Adv Genet. 2010;72:73-99. doi: 10.1016/B978-0-12-380862-2.00004-7.
The genetics and heredity of complex human traits have been studied for over a century. Many genes have been implicated in these complex traits. Genome-wide association studies (GWAS) were designed to investigate the association between common genetic variation and complex human traits using high-throughput platforms that measured hundreds of thousands of common single-nucleotide polymorphisms (SNPs). GWAS have successfully identified many novel genetic loci associated with complex traits using a univariate regression-based approach. Even for traits with a large number of identified variants, only a small fraction of the interindividual variation in risk phenotypes has been explained. In biological systems, protein, DNA, RNA, and metabolites frequently interact to each other to perform their biological functions, and to respond to environmental factors. The complex interactions among genes and between the genes and environment may partially explain the "missing heritability." The traditional regression-based methods are limited to address the complex interactions among the hundreds of thousands of SNPs and their environmental context by both the modeling and computational challenge. Random Forests (RF), one of the powerful machine learning methods, is regarded as a useful alternative to capture the complex interaction effects among the GWAS data, and potentially address the genetic heterogeneity underlying these complex traits using a computationally efficient framework. In this chapter, the features of prediction and variable selection, and their applications in genetic association studies are reviewed and discussed. Additional improvements of the original RF method are warranted to make the applications in GWAS to be more successful.

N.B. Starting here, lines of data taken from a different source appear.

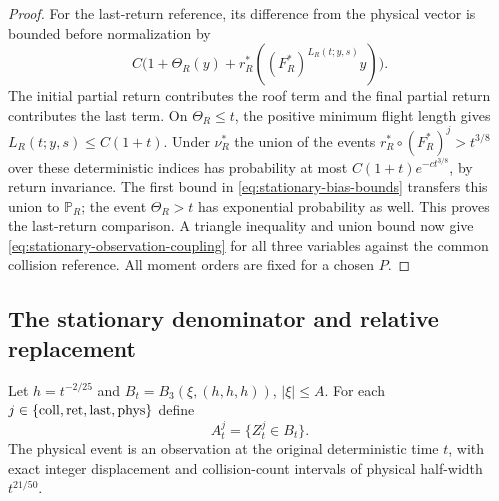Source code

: \begin{proof}
For the last-return reference, its difference from the physical vector
is bounded before normalization by
\[
 C\bigl(1+\Theta_R(y)+r_R^*((F_R^*)^{L_R(t;y,s)}y)\bigr).
\]
The initial partial return contributes the roof term and the final
partial return contributes the last term. On $\Theta_R\le t$,
the positive minimum flight length gives $L_R(t;y,s)\le C(1+t)$.
Under $\nu_R^*$ the union of the events
$r_R^*\circ(F_R^*)^j>t^{3/8}$ over these deterministic indices has
probability at most $C(1+t)e^{-ct^{3/8}}$, by return invariance.
The first bound in \eqref{eq:stationary-bias-bounds} transfers this
union to $\mathbb P_R$; the event $\Theta_R>t$ has exponential
probability as well. This proves the last-return comparison.
A triangle inequality and union bound now give
\eqref{eq:stationary-observation-coupling} for all three variables
against the common collision reference. All moment orders are fixed
for a chosen $P$.
\end{proof}

\subsection{The stationary denominator and relative replacement}
Let $h=t^{-2/25}$ and $B_t=B_3(\xi,(h,h,h))$, $|\xi|\le A$.
For each $j\in\{{\rm coll},{\rm ret},{\rm last},{\rm phys}\}$ define
\begin{equation}\label{eq:stationary-four-events}
 A_t^j=\{Z_t^j\in B_t\}.
\end{equation}
The physical event is an observation at the original deterministic
time $t$, with exact integer displacement and collision-count
intervals of physical half-width $t^{21/50}$.

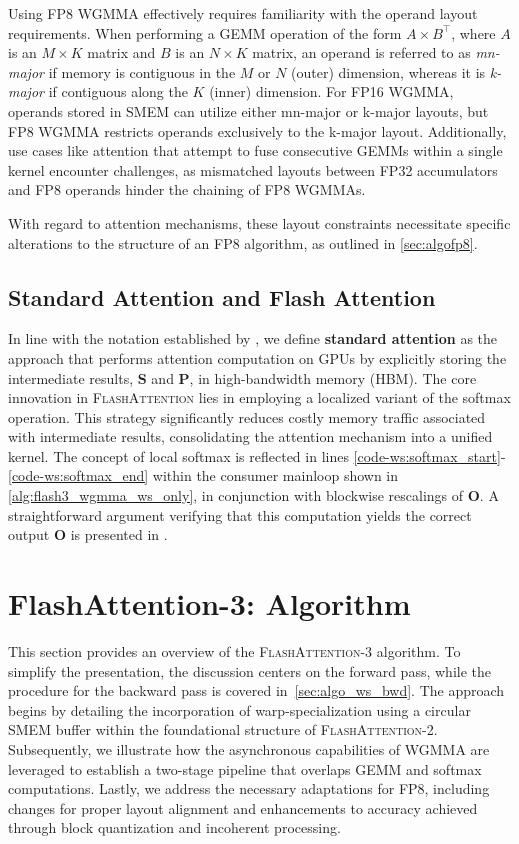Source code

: \begin{enumerate}
Using FP8 WGMMA effectively requires familiarity with the operand layout requirements. When performing a GEMM operation of the form $A \times B^{\top}$, where $A$ is an $M\times K$ matrix and $B$ is an $N\times K$ matrix, an operand is referred to as \emph{mn-major} if memory is contiguous in the $M$ or $N$ (outer) dimension, whereas it is \emph{k-major} if contiguous along the $K$ (inner) dimension. For FP16 WGMMA, operands stored in SMEM can utilize either mn-major or k-major layouts, but FP8 WGMMA restricts operands exclusively to the k-major layout. Additionally, use cases like attention that attempt to fuse consecutive GEMMs within a single kernel encounter challenges, as mismatched layouts between FP32 accumulators and FP8 operands hinder the chaining of FP8 WGMMAs.

With regard to attention mechanisms, these layout constraints necessitate specific alterations to the structure of an FP8 algorithm, as outlined in \cref{sec:algofp8}.

\subsection{Standard Attention and Flash Attention} In line with the notation established by \citet{dao2022flashattention}, we define \textbf{standard attention} as the approach that performs attention computation on GPUs by explicitly storing the intermediate results, $\mathbf{S}$ and $\mathbf{P}$, in high-bandwidth memory (HBM). The core innovation in \textsc{FlashAttention} lies in employing a localized variant of the softmax operation. This strategy significantly reduces costly memory traffic associated with intermediate results, consolidating the attention mechanism into a unified kernel. The concept of local softmax is reflected in lines \ref{code-ws:softmax_start}-\ref{code-ws:softmax_end} within the consumer mainloop shown in \cref{alg:flash3_wgmma_ws_only}, in conjunction with blockwise rescalings of $\mathbf{O}$. A straightforward argument verifying that this computation yields the correct output $\mathbf{O}$ is presented in \cite[\S 2.3.1]{dao2023flashattention2}.

\section{FlashAttention-3: Algorithm}
\label{sec:algo}

This section provides an overview of the \textsc{FlashAttention-3} algorithm. To simplify the presentation, the discussion centers on the forward pass, while the procedure for the backward pass is covered in~\cref{sec:algo_ws_bwd}. The approach begins by detailing the incorporation of warp-specialization using a circular SMEM buffer within the foundational structure of \textsc{FlashAttention-2}. Subsequently, we illustrate how the asynchronous capabilities of WGMMA are leveraged to establish a two-stage pipeline that overlaps GEMM and softmax computations. Lastly, we address the necessary adaptations for FP8, including changes for proper layout alignment and enhancements to accuracy achieved through block quantization and incoherent processing.


\end{enumerate}
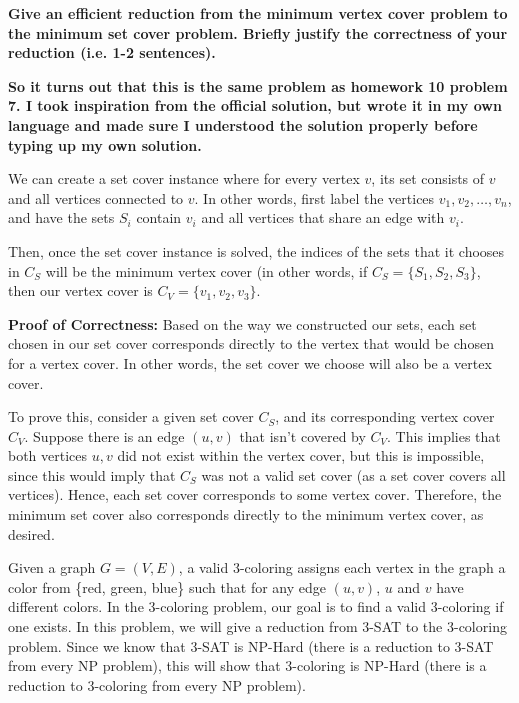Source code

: \documentclass[11pt]{article}
\begin{document}
\textbf{Give an efficient reduction from the minimum vertex cover problem to the minimum set cover problem. Briefly justify the correctness of your reduction (i.e. 1-2 sentences).}

\begin{solution}
	\textbf{So it turns out that this is the same problem as homework 10 problem 7. I took inspiration from the 
		official solution, but wrote it in my own language and made sure I understood the solution properly 
	before typing up my own solution.}

	We can create a set cover instance where for every vertex \( v \), its set consists of \( v \) and all 
	vertices connected to \( v \). In other words, first label the vertices \( v_1, v_2, \dots, v_n \), and 
	have the sets \( S_i \) contain \( v_i \) and all vertices that share an edge with \( v_i \).
	
	Then, once the set cover instance is solved, the indices of the sets that it chooses in \( C_S \) will be 
	the minimum vertex cover (in other words, if \( C_S = \{S_1, S_2, S_3\}  \), then our vertex cover is 
	\( C_V = \{v_1, v_2, v_3\}  \).

	\textbf{Proof of Correctness:} Based on the way we constructed our sets, each set chosen in our set cover 
	corresponds directly to the vertex that would be chosen for a vertex cover. In other words, the set cover 
	we choose will also be a vertex cover. 

	To prove this, consider a given set cover \( C_S \), and its corresponding vertex cover \( C_V \). Suppose 
	there is an edge \( (u, v) \) that isn't covered by \( C_V \). This implies that both vertices \( u, v \) did
	not exist within the vertex cover, but this is impossible, since this would imply that \( C_S \) was not 
	a valid set cover (as a set cover covers all vertices). Hence, each set cover corresponds to some vertex
	cover. Therefore, the minimum set 
	cover also corresponds directly to the minimum vertex cover, as desired. 
\end{solution}

\newpage


Given a graph $G = (V, E)$, a valid 3-coloring assigns each vertex in the graph a color from \{red, green, blue\} such that for any edge $(u, v)$, $u$ and $v$ have different colors. In the 3-coloring problem, our goal is to find a valid 3-coloring if one exists. In this problem, we will give a reduction from 3-SAT to the 3-coloring problem. Since we know that 3-SAT is NP-Hard (there is a reduction to 3-SAT from every NP problem), this will show that 3-coloring is NP-Hard (there is a reduction to 3-coloring from every NP problem).
\end{document}
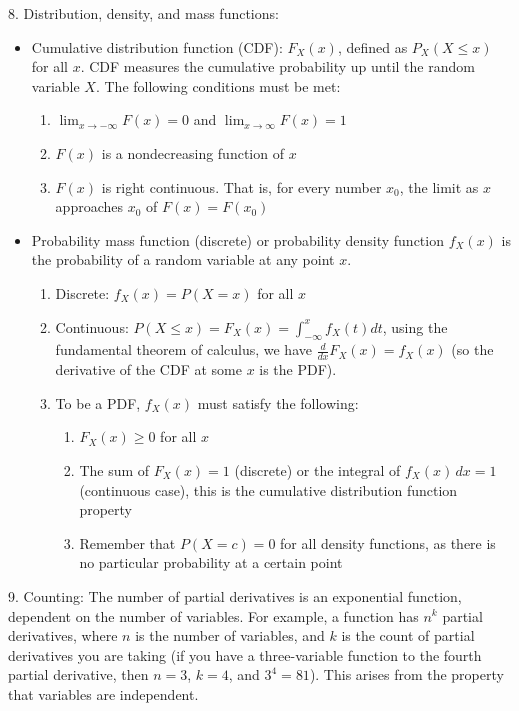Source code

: \documentclass{article}
\begin{document}
8. Distribution, density, and mass functions:
   \begin{itemize}
       \item Cumulative distribution function (CDF): \(F_X(x)\), defined as \(P_X(X \leq x)\) for all \(x\). CDF measures the cumulative probability up until the random variable \(X\). The following conditions must be met:
           \begin{enumerate}
               \item \(\lim_{x \to -\infty} F(x) = 0\) and \(\lim_{x \to \infty} F(x) = 1\)
               \item \(F(x)\) is a nondecreasing function of \(x\) 
               \item \(F(x)\) is right continuous. That is, for every number \(x_0\), the limit as \(x\) approaches \(x_0\) of \(F(x) = F(x_0)\)
           \end{enumerate}
       \item Probability mass function (discrete) or probability density function \(f_X(x)\) is the probability of a random variable at any point \(x\).
           \begin{enumerate}
               \item Discrete: \(f_X(x) = P(X = x)\) for all \(x\)
               \item Continuous: \(P(X \leq x) = F_X(x) = \int_{-\infty}^{x} f_X(t) dt\), using the fundamental theorem of calculus, we have \(\frac{d}{dx}F_X(x) = f_X(x)\) (so the derivative of the CDF at some \(x\) is the PDF).
               \item To be a PDF, \(f_X(x)\) must satisfy the following: 
                   \begin{enumerate}
                       \item \(F_X(x) \geq 0\) for all \(x\)
                       \item The sum of \(F_X(x) = 1\) (discrete) or the integral of \(f_X(x) \, dx = 1\) (continuous case), this is the cumulative distribution function property
                       \item Remember that $P(X=c) = 0$ for all density functions, as there is no particular probability at a certain point
                   \end{enumerate}
           \end{enumerate}
   \end{itemize}

9. Counting: The number of partial derivatives is an exponential function, dependent on the number of variables. For example, a function has \(n^k\) partial derivatives, where \(n\) is the number of variables, and \(k\) is the count of partial derivatives you are taking (if you have a three-variable function to the fourth partial derivative, then \(n = 3\), \(k = 4\), and \(3^4 = 81\)). This arises from the property that variables are independent.
\end{document}
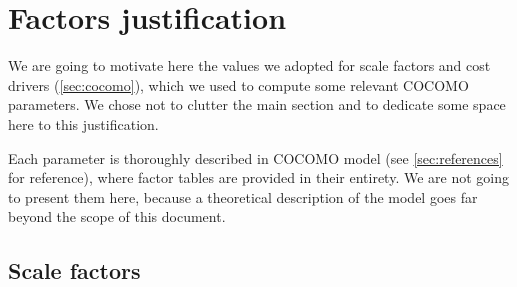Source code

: \chapter{Factors justification}\label{chap:justification}

We are going to motivate here the values we adopted for scale factors and cost drivers (\cref{sec:cocomo}), which we used to compute some relevant COCOMO parameters. We chose not to clutter the main section and to dedicate some space here to this justification.

Each parameter is thoroughly described in COCOMO model (see \cref{sec:references} for reference), where factor tables are provided in their entirety. We are not going to present them here, because a theoretical description of the model goes far beyond the scope of this document.







\section{Scale factors}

一个多世纪以来,人们一直在研究复杂人类特征的遗传学和遗传。许多基因都与这些复杂特征有关。全基因组关联研究(GWAS)旨在使用高通量平台研究常见遗传变异与复杂人类特征之间的关联,这些平台可以测量数十万种常见的单核苷酸多态性(SNP)。GWAS 已经成功地使用基于单变量回归的方法识别了许多与复杂特征相关的新遗传位点。即使对于具有大量已识别变体的特征,风险表型的个体间变异也只有一小部分得到了解释。在生物系统中,蛋白质、DNA、RNA 和代谢物经常相互作用以执行其生物学功能,并对环境因素做出反应。基因之间以及基因与环境之间的复杂相互作用可能部分解释了“缺失的遗传力”。传统的基于回归的方法受到建模和计算挑战的限制,无法解决数万个 SNP 及其环境背景之间的复杂相互作用。随机森林(RF)是一种强大的机器学习方法,被认为是一种有用的替代方法,可以捕捉 GWAS 数据之间的复杂相互作用效应,并使用计算效率高的框架潜在地解决这些复杂特征下的遗传异质性。在本章中,对预测和变量选择的特征及其在遗传关联研究中的应用进行了回顾和讨论。需要对原始 RF 方法进行额外的改进,以使 GWAS 的应用更加成功。